Department PPPL Theory
Category Research and Laboratory
Full-Time / Part-Time Full-Time
The Princeton Plasma Physics Laboratory (PPPL) is seeking a highly skilled and experienced computational scientist who will have major technical responsibility for high-performance computing related to porting of PPPL codes to upcoming exascale computers as part of the Exascale Computing Project. In particular, PPPL is seeking a recognized leader and authority in the area of the scalable GPU and C++ computing on extreme scale high-performance computers at DOE facilities.
The successful candidate for this position will have creativity, foresight, and mature professional judgment in anticipating and solving unprecedented computational problems, in determining project objectives and requirements, and in developing standards and guides for diverse software engineering, computing, and scientific activities. The successful candidate will also initiate and maintain extensive contacts with key software engineers and scientists in other areas of the Laboratory and in other organizations and skillfully negotiate critical issues.
The successful candidate will have the following core duties and responsibilities:
- Provide authoritative technical guidance in the application of plasma codes to high performance GPU computers on DOE and PPPL facilities.
- Conceive and plan efforts in broad GPU code-optimization and the relevant library areas of considerable novelty and importance where precedents are lacking.

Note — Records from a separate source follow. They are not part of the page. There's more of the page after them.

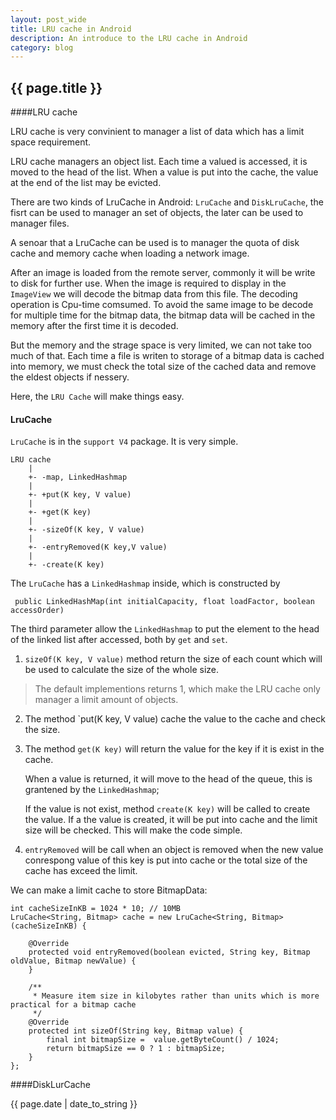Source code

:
 ```yaml
---
layout: post_wide
title: LRU cache in Android
description: An introduce to the LRU cache in Android
category: blog
---
```

<h2> {{ page.title }} </h2>

####LRU cache

LRU cache is very convinient to manager a list of data which has a limit space requirement.

LRU cache managers an object list. Each time a valued is accessed, it is moved to the head of the list. When a value is put into the cache, the value at the end of the list may be evicted.

There are two kinds of LruCache in Android: `LruCache` and `DiskLruCache`, the fisrt can be used to manager an set of objects, the later can be used to manager files.

A senoar that a LruCache can be used is to manager the quota of disk cache and memory cache when loading a network image.

After an image is loaded from the remote server, commonly it will be write to disk for further use. When the image is required to display in the `ImageView` we will decode the bitmap data from this file. The decoding operation is Cpu-time comsumed. To avoid the same image to be decode for multiple time for the bitmap data, the bitmap data will be cached in the memory after the first time it is decoded.

But the memory and the strage space is very limited, we can not take too much of that. Each time a file is writen to storage of a bitmap data is cached into memory, we must check the total size of the cached data and remove the eldest objects if nessery.

Here, the `LRU Cache` will make things easy.

#### LruCache

`LruCache` is in the `support V4` package. It is very simple.


    LRU cache
        |
        +- -map, LinkedHashmap
        |
        +- +put(K key, V value)
        |
        +- +get(K key)
        |
        +- -sizeOf(K key, V value)
        |
        +- -entryRemoved(K key,V value)
        |
        +- -create(K key)


The `LruCache` has a `LinkedHashmap` inside, which is constructed by

     public LinkedHashMap(int initialCapacity, float loadFactor, boolean accessOrder)

The third parameter allow the `LinkedHashmap` to put the element to the head of the linked list after accessed, both by `get` and `set`.

1. `sizeOf(K key, V value)` method return the size of each count which will be used to calculate the size of the whole size.
> The default implementions returns 1, which make the LRU cache only manager a limit amount of objects.
2. The method `put(K key, V value) cache the value to the cache and check the size.
3. The method `get(K key)` will return the value for the key if it is exist in the cache. 

    When a value is returned, it will move to the head of the queue, this is grantened by the `LinkedHashmap`;

    If the value is not exist, method `create(K key)` will be called to create the value. If a the value is created, it will be put into cache and the limit size will be checked. This will make the code simple.

4. `entryRemoved` will be call when an object is removed when the new value conrespong value of this key is put into cache
    or the total size of the cache has exceed the limit.

We can make a limit cache to store BitmapData:

    int cacheSizeInKB = 1024 * 10; // 10MB
    LruCache<String, Bitmap> cache = new LruCache<String, Bitmap>(cacheSizeInKB) {

        @Override
        protected void entryRemoved(boolean evicted, String key, Bitmap oldValue, Bitmap newValue) {
        }

        /**
         * Measure item size in kilobytes rather than units which is more practical for a bitmap cache
         */
        @Override
        protected int sizeOf(String key, Bitmap value) {
            final int bitmapSize =  value.getByteCount() / 1024;
            return bitmapSize == 0 ? 1 : bitmapSize;
        }
    };

####DiskLurCache




<p> {{ page.date | date_to_string }} </p>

- Stay abreast of new computational technology or library developments in order to be able to recommend changes in emphasis of computational programs or new programs warranted by such developments.
- Provide timely, accurate, and authoritative advice to other computational physicists who consult with the successful candidate.
The duty will require 51% or higher percentage employment.
Education and Experience:
- At least approximately 5 years of experience in the related field after PhD degree in computational sciences, natural sciences, or engineering.
Knowledge, Skills and Abilities:
- Fluent in the modern parallelization tools such as MPI, OpenMP, CUDA, and OpenACC.
- Proven experience in the large-scale GPU off-loading.
- Demonstrated contributions to techniques that are regarded as advances in the field of extreme-scale computing with GPUs.
- Fluent in the scientific programing languages including Fortran and C++.
- Must be able to show collaborative and leadership experience in the code-performance engineering activities with code authors and other software engineers.
- The job can be performed on-site or off-site.
Princeton University is an Equal Opportunity/Affirmative Action Employer and all qualified applicants will receive consideration for employment without regard to age, race, color, religion, sex, sexual orientation, gender identity or expression, national origin, disability status, protected veteran status, or any other characteristic protected by law. EEO IS THE LAW
Please be aware that the Department of Energy (DOE) prohibits DOE employees and contractors from participation in certain foreign government talent recruitment programs. All PPPL employees are required to disclose any participation in a foreign government talent recruitment program and may be required to withdraw from such programs to remain employed under the DOE Contract.